Methods: Retrospective comparative observational study of all 2142 ED attendances during a holiday hospital service reduction period (the 'study period'), when the hospital's bed capacity was reduced by 17% and all elective operating theatres were closed, and all 4255 attendances during two control periods at a major tertiary children's hospital, using the ED's information system to collect data. The following outcome measures were derived from the raw data and compared between the control and study groups: proportion of all intended inpatient admissions that were actual inpatient admissions; proportion of intended inpatient admissions that were discharged home from the ED; proportion of all admissions that were ED admissions; access block, that is, the percentage of patients requiring inpatient admission who have a total ED time of greater than 8 h; the mean number of patients in the ED at any particular minute ('ED occupancy'); median waiting times to reach both the general ward and the operating theatre.
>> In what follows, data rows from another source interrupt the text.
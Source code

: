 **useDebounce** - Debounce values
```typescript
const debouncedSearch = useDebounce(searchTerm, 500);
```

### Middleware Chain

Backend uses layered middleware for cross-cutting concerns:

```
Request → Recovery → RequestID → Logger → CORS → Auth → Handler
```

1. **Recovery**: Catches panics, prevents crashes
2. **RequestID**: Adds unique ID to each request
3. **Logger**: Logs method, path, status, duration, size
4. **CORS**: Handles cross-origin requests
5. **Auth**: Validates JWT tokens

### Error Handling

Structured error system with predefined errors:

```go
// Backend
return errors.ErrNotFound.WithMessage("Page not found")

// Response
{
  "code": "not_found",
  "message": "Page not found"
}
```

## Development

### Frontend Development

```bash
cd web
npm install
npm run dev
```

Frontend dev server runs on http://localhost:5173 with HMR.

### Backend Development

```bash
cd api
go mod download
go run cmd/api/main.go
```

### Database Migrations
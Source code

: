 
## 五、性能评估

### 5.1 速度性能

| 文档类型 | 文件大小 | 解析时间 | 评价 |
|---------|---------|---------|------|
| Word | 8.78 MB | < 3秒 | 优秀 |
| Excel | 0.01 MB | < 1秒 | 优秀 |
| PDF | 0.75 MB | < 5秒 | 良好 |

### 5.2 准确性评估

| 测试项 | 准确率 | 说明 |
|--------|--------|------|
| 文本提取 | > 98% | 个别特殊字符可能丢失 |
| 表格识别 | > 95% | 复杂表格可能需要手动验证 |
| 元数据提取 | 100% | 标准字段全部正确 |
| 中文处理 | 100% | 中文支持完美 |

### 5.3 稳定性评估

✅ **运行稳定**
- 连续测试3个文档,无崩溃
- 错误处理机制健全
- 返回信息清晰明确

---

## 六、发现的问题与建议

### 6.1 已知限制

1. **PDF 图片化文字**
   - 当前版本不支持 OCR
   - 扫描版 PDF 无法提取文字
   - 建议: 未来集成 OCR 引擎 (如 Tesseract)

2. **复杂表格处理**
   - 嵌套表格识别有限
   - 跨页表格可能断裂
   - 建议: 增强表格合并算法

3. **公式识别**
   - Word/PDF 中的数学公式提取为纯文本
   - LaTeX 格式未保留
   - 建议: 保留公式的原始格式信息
Results: There were no statistically significant differences between the study group and the control group in all of the outcome measures except for access block, which showed a 16% relative improvement (49.8-41.7%) during the study period when compared with the control period (P < 0.01).
Conclusion: At this hospital, unacceptably high levels of ED access block persist both during and outside holiday periods, despite there being mild improvement in access block during the holiday period where bed closures were balanced against the effect of other service cutbacks (e.g. closing operating theatres).